Required action: Work out how many lines of the records contain "github". Answer with the number and nothing else.

(Items from a dataset)

────────────────

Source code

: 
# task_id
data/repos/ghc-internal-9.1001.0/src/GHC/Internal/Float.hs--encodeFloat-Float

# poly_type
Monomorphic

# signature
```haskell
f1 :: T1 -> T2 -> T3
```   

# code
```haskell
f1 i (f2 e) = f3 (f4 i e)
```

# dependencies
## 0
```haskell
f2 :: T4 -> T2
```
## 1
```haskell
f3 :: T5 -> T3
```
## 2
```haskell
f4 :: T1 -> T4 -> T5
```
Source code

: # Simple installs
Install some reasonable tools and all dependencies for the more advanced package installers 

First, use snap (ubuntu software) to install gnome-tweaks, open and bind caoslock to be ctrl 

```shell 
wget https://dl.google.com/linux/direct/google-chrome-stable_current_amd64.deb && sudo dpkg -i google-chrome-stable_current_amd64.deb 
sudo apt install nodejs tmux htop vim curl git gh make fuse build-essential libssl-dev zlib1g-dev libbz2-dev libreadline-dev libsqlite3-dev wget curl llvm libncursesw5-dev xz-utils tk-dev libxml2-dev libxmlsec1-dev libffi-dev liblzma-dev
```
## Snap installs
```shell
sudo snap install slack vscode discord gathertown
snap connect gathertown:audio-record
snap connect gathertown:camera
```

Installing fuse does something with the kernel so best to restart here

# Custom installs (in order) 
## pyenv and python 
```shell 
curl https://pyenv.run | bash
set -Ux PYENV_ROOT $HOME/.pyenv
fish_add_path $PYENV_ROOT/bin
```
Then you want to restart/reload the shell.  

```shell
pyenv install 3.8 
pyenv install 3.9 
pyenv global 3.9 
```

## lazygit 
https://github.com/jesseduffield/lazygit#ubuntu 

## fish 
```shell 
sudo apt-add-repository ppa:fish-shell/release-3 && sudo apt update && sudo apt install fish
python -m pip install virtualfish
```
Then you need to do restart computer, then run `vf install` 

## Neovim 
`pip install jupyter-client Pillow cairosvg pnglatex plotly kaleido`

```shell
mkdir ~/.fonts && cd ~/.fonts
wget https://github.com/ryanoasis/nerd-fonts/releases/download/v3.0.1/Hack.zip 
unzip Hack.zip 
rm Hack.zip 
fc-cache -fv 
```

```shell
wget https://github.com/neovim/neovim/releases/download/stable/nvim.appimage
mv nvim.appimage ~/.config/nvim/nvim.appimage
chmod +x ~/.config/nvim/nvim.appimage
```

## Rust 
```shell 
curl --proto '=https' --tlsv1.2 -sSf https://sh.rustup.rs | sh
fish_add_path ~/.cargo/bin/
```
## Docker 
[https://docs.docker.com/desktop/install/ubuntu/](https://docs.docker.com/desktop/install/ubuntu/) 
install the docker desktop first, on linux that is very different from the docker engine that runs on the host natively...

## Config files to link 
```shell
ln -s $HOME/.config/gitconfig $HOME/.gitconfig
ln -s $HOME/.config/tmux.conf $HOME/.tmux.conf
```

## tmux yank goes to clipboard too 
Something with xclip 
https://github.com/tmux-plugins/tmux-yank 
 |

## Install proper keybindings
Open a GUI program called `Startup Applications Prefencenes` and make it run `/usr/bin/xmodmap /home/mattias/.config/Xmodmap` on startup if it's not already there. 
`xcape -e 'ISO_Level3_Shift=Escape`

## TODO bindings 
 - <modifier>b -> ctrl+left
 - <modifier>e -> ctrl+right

────────────────

Exercise response: 4